Der 94-jährige Hans Lipschis muss sich wegen seiner Zeit als KZ-Aufseher in Auschwitz nicht vor Gericht verantworten. Die Nebenkläger zogen ihre Beschwerde gegen einen Gerichtsbeschluss zurück.

 

Stuttgart - Der frühere KZ-Wachmann Hans Lipschis wird sich wegen Beihilfe zum Mord nicht vor einem Gericht verantworten müssen. Das Verfahren gegen den 94-Jährigen habe sich erledigt, weil die Nebenkläger ihre Beschwerden gegen den Beschluss des Landgerichts Ellwangen zurückgezogen hätten.
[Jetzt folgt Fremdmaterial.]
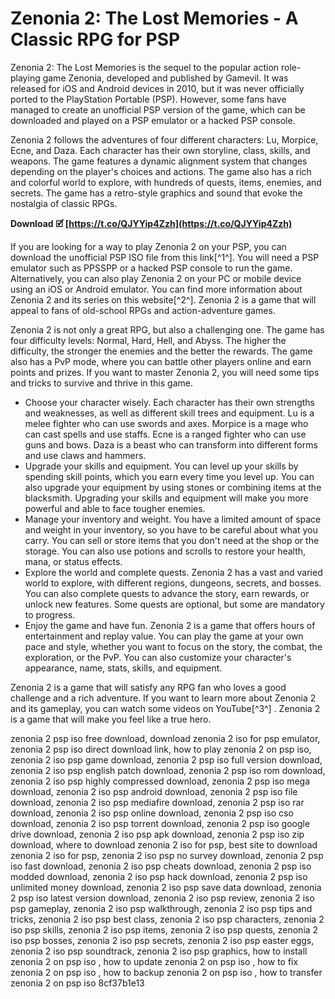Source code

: 
 
# Zenonia 2: The Lost Memories - A Classic RPG for PSP
 
Zenonia 2: The Lost Memories is the sequel to the popular action role-playing game Zenonia, developed and published by Gamevil. It was released for iOS and Android devices in 2010, but it was never officially ported to the PlayStation Portable (PSP). However, some fans have managed to create an unofficial PSP version of the game, which can be downloaded and played on a PSP emulator or a hacked PSP console.
 
Zenonia 2 follows the adventures of four different characters: Lu, Morpice, Ecne, and Daza. Each character has their own storyline, class, skills, and weapons. The game features a dynamic alignment system that changes depending on the player's choices and actions. The game also has a rich and colorful world to explore, with hundreds of quests, items, enemies, and secrets. The game has a retro-style graphics and sound that evoke the nostalgia of classic RPGs.
 
**Download 🗹 [https://t.co/QJYYip4Zzh](https://t.co/QJYYip4Zzh)**


 
If you are looking for a way to play Zenonia 2 on your PSP, you can download the unofficial PSP ISO file from this link[^1^]. You will need a PSP emulator such as PPSSPP or a hacked PSP console to run the game. Alternatively, you can also play Zenonia 2 on your PC or mobile device using an iOS or Android emulator. You can find more information about Zenonia 2 and its series on this website[^2^]. Zenonia 2 is a game that will appeal to fans of old-school RPGs and action-adventure games.
  
Zenonia 2 is not only a great RPG, but also a challenging one. The game has four difficulty levels: Normal, Hard, Hell, and Abyss. The higher the difficulty, the stronger the enemies and the better the rewards. The game also has a PvP mode, where you can battle other players online and earn points and prizes. If you want to master Zenonia 2, you will need some tips and tricks to survive and thrive in this game.
 
- Choose your character wisely. Each character has their own strengths and weaknesses, as well as different skill trees and equipment. Lu is a melee fighter who can use swords and axes. Morpice is a mage who can cast spells and use staffs. Ecne is a ranged fighter who can use guns and bows. Daza is a beast who can transform into different forms and use claws and hammers.
- Upgrade your skills and equipment. You can level up your skills by spending skill points, which you earn every time you level up. You can also upgrade your equipment by using stones or combining items at the blacksmith. Upgrading your skills and equipment will make you more powerful and able to face tougher enemies.
- Manage your inventory and weight. You have a limited amount of space and weight in your inventory, so you have to be careful about what you carry. You can sell or store items that you don't need at the shop or the storage. You can also use potions and scrolls to restore your health, mana, or status effects.
- Explore the world and complete quests. Zenonia 2 has a vast and varied world to explore, with different regions, dungeons, secrets, and bosses. You can also complete quests to advance the story, earn rewards, or unlock new features. Some quests are optional, but some are mandatory to progress.
- Enjoy the game and have fun. Zenonia 2 is a game that offers hours of entertainment and replay value. You can play the game at your own pace and style, whether you want to focus on the story, the combat, the exploration, or the PvP. You can also customize your character's appearance, name, stats, skills, and equipment.

Zenonia 2 is a game that will satisfy any RPG fan who loves a good challenge and a rich adventure. If you want to learn more about Zenonia 2 and its gameplay, you can watch some videos on YouTube[^3^] . Zenonia 2 is a game that will make you feel like a true hero.
 
zenonia 2 psp iso free download,  download zenonia 2 iso for psp emulator,  zenonia 2 psp iso direct download link,  how to play zenonia 2 on psp iso,  zenonia 2 iso psp game download,  zenonia 2 psp iso full version download,  zenonia 2 iso psp english patch download,  zenonia 2 psp iso rom download,  zenonia 2 iso psp highly compressed download,  zenonia 2 psp iso mega download,  zenonia 2 iso psp android download,  zenonia 2 psp iso file download,  zenonia 2 iso psp mediafire download,  zenonia 2 psp iso rar download,  zenonia 2 iso psp online download,  zenonia 2 psp iso cso download,  zenonia 2 iso psp torrent download,  zenonia 2 psp iso google drive download,  zenonia 2 iso psp apk download,  zenonia 2 psp iso zip download,  where to download zenonia 2 iso for psp,  best site to download zenonia 2 iso for psp,  zenonia 2 iso psp no survey download,  zenonia 2 psp iso fast download,  zenonia 2 iso psp cheats download,  zenonia 2 psp iso modded download,  zenonia 2 iso psp hack download,  zenonia 2 psp iso unlimited money download,  zenonia 2 iso psp save data download,  zenonia 2 psp iso latest version download,  zenonia 2 iso psp review,  zenonia 2 iso psp gameplay,  zenonia 2 iso psp walkthrough,  zenonia 2 iso psp tips and tricks,  zenonia 2 iso psp best class,  zenonia 2 iso psp characters,  zenonia 2 iso psp skills,  zenonia 2 iso psp items,  zenonia 2 iso psp quests,  zenonia 2 iso psp bosses,  zenonia 2 iso psp secrets,  zenonia 2 iso psp easter eggs,  zenonia 2 iso psp soundtrack,  zenonia 2 iso psp graphics,  how to install zenonia 2 on psp iso ,  how to update zenonia 2 on psp iso ,  how to fix zenonia 2 on psp iso ,  how to backup zenonia 2 on psp iso ,  how to transfer zenonia 2 on psp iso
 8cf37b1e13
 

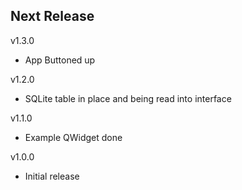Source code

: Next Release
-

v1.3.0
* App Buttoned up

v1.2.0
* SQLite table in place and being read into interface

v1.1.0
* Example QWidget done

v1.0.0
* Initial release


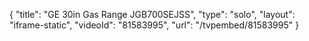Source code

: {
    "title": "GE 30in Gas Range JGB700SEJSS",
    "type": "solo",
    "layout": "iframe-static",
    "videoId": "81583995",
    "url": "\/tvpembed\/81583995"
}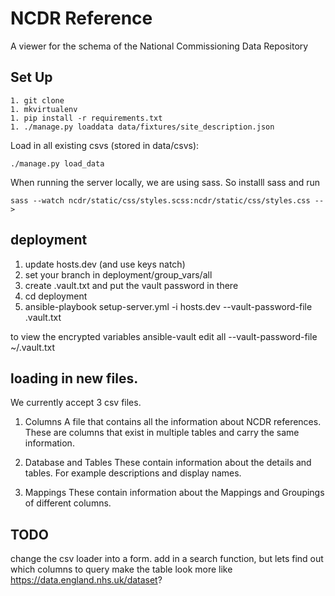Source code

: NCDR Reference
==============

A viewer for the schema of the National Commissioning Data Repository

## Set Up

    1. git clone
    1. mkvirtualenv
    1. pip install -r requirements.txt
    1. ./manage.py loaddata data/fixtures/site_description.json

Load in all existing csvs (stored in data/csvs):

    ./manage.py load_data


When running the server locally, we are using sass. So installl sass and run

    sass --watch ncdr/static/css/styles.scss:ncdr/static/css/styles.css -->


## deployment
1. update hosts.dev (and use keys natch)
1. set your branch in deployment/group_vars/all
1. create .vault.txt and put the vault password in there
1. cd deployment
1. ansible-playbook setup-server.yml -i hosts.dev --vault-password-file .vault.txt

to view the encrypted variables
ansible-vault edit all --vault-password-file ~/.vault.txt


## loading in new files.
We currently accept 3 csv files.

1. Columns
A file that contains all the information about NCDR references. These are columns
that exist in multiple tables and carry the same information.

2. Database and Tables
These contain information about the details and tables. For example descriptions
and display names.

3. Mappings
These contain information about the Mappings and Groupings of different columns.


## TODO
change the csv loader into a form.
add in a search function, but lets find out which columns to query
make the table look more like https://data.england.nhs.uk/dataset?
Das teilte das Oberlandesgericht Stuttgart am Dienstag auf Anfrage mit. Die Staatsanwaltschaft Stuttgart hatte Lipschis vorgeworfen, zwischen 1941 und 1943 in zwölf Fällen zum heimtückisch und grausam begangenen Mord an 10 510 Menschen Hilfe geleistet zu haben. Der gebürtige Litauer war vom Landgericht jedoch Anfang Dezember nach siebenmonatiger U-Haft wegen Demenz aus der Untersuchungshaft entlassen worden. In Auschwitz wurden mindestens 1,1 Millionen meist jüdische Häftlinge ermordet.
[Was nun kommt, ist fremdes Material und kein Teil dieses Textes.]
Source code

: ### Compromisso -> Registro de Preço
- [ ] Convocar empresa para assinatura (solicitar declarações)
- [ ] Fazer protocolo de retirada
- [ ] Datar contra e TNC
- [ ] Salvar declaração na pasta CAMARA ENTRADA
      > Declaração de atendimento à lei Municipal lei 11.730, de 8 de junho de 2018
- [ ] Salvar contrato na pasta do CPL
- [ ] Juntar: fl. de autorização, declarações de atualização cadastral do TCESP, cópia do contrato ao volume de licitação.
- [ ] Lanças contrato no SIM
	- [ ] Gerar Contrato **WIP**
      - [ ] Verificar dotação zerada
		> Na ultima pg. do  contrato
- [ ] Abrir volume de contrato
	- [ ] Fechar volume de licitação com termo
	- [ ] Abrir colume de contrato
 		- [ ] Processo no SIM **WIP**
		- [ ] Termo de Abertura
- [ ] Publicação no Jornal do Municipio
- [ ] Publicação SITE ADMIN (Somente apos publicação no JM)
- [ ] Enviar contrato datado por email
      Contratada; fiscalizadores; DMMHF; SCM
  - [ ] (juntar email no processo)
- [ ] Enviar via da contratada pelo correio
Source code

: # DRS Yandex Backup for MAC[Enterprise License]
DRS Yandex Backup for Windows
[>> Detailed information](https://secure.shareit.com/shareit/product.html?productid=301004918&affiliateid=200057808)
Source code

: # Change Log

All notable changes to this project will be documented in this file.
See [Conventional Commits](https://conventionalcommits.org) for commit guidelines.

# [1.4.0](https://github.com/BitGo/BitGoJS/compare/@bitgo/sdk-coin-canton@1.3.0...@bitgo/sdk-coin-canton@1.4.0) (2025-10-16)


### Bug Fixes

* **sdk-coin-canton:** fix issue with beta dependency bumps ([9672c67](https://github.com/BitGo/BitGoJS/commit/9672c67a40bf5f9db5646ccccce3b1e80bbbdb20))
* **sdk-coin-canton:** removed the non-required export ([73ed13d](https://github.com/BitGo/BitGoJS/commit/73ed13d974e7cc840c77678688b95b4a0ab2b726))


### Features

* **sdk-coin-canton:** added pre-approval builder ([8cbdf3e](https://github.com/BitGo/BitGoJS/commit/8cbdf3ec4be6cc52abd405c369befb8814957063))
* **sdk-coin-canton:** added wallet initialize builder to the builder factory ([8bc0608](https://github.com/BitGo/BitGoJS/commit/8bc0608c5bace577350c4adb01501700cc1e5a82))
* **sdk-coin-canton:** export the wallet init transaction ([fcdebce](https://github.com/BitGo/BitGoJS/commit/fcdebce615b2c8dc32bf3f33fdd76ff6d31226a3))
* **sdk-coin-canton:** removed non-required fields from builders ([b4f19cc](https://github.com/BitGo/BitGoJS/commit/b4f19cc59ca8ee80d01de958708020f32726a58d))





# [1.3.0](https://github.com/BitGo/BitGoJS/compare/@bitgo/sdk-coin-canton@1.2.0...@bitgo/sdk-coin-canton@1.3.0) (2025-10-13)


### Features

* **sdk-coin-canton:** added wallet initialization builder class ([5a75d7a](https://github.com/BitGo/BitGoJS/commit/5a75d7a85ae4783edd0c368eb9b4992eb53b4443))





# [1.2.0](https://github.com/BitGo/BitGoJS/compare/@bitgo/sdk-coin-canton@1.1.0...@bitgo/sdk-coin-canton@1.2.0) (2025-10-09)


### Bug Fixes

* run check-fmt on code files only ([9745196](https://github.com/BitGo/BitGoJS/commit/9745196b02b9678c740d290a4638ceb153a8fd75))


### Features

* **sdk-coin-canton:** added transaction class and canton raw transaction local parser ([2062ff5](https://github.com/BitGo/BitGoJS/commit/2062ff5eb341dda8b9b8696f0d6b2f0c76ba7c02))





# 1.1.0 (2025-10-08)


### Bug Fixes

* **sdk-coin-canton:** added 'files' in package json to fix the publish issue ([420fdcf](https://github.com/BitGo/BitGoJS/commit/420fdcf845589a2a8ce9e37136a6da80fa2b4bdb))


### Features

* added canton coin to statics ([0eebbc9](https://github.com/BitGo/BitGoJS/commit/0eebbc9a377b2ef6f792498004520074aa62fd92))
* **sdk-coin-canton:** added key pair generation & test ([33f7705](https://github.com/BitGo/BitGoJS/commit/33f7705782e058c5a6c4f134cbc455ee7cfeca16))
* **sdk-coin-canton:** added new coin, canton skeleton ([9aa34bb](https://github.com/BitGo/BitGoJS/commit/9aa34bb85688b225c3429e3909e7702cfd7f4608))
Lipschis hatte nach Überzeugung der Anklagebehörde als Angehöriger des SS-Totenkopf-Sturmbanns Wachbereitschaft in Auschwitz. Somit habe er den Lagerbetrieb und damit die Vernichtungsaktionen unterstützt. In vielen Fällen seien nicht arbeitsfähige Menschen sofort aussortiert und in den Gaskammern getötet worden.
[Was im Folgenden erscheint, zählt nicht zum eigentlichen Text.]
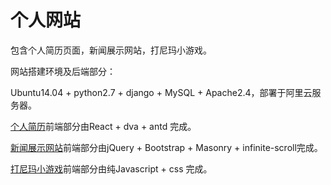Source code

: # 个人网站

包含个人简历页面，新闻展示网站，打尼玛小游戏。

网站搭建环境及后端部分：

Ubuntu14.04 + python2.7 + django + MySQL + Apache2.4，部署于阿里云服务器。

[个人简历](http://120.25.74.236)前端部分由React + dva + antd 完成。

[新闻展示网站](http://120.25.74.236/blog)前端部分由jQuery + Bootstrap + Masonry + infinite-scroll完成。

[打尼玛小游戏](http://120.25.74.236/danima)前端部分由纯Javascript + css 完成。


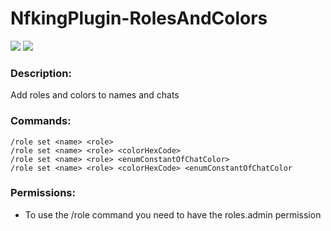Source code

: # NfkingPlugin-RolesAndColors

![](https://img.shields.io/github/v/release/NfkingD/NfkingPlugin-RolesAndColors?style=for-the-badge) [![](https://img.shields.io/spiget/downloads/102760?style=for-the-badge)](https://img.shields.io/github/v/release/CoachLuck/BackPacksPlus?style=for-the-badge)


### Description:
Add roles and colors to names and chats

### Commands:
`/role set <name> <role>` <br>
`/role set <name> <role> <colorHexCode>` <br>
`/role set <name> <role> <enumConstantOfChatColor>` <br>
`/role set <name> <role> <colorHexCode> <enumConstantOfChatColor` <br>

### Permissions:
- To use the /role command you need to have the roles.admin permission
Seit Anfang der 80er lebt Lipschis im Ostalbkreis

Lipschis lebte nach Kriegsende zunächst in Norddeutschland, wanderte 1956 aber nach Chicago (USA) aus. Dort wurde ihm die amerikanische Staatsbürgerschaft aberkannt. Ende 1982 wurde er aus den USA ausgewiesen, lebte seither im Ostalbkreis. Den Fall ausgegraben hatte die zentrale NS-Fahndungsstelle in Ludwigsburg unter Leitung von Oberstaatsanwalt Kurt Schrimm.

Lipschis verdeutlicht die besondere Problematik, wenn sich Richter mit Vorwürfen gegen Angeschuldigte befassen müssen, die 70 Jahre zurückliegen. Nach dem Beschluss des Landgerichts Ellwangen kann eine Tat nur dann bestraft werden, wenn konkret nachgewiesen werden kann, dass der Angeschuldigte unter anderem Kenntnis von den Vernichtungsvorgängen im Konzentrationslager hatte und diese unterstützte. Dies aber kann im Fall von Lipschis nur in einer umfangreichen Beweisaufnahme - mit offenem Ausgang - erfolgen. Da Lipschis aber nachweislich an Demenz leidet, lehnte das Landgericht ein Verfahren ab und ordnete seine Freilassung an.

Zudem meinten die Ellwanger Richter, dass das öffentliche Interesse nicht alles rechtfertige, auch wenn es sich um Fälle schwerster Kriminalität handle. „Vielmehr muss auch hier in den Schranken der Verfassung letztlich dem Grundsatz des fairen Verfahrens der Vorrang gebühren.“ Deshalb könnten und müssten Verfahren gegen einen Angeschuldigte eingestellt werden, wenn diese zum bloßen Objekt des Verfahrens gemacht würden.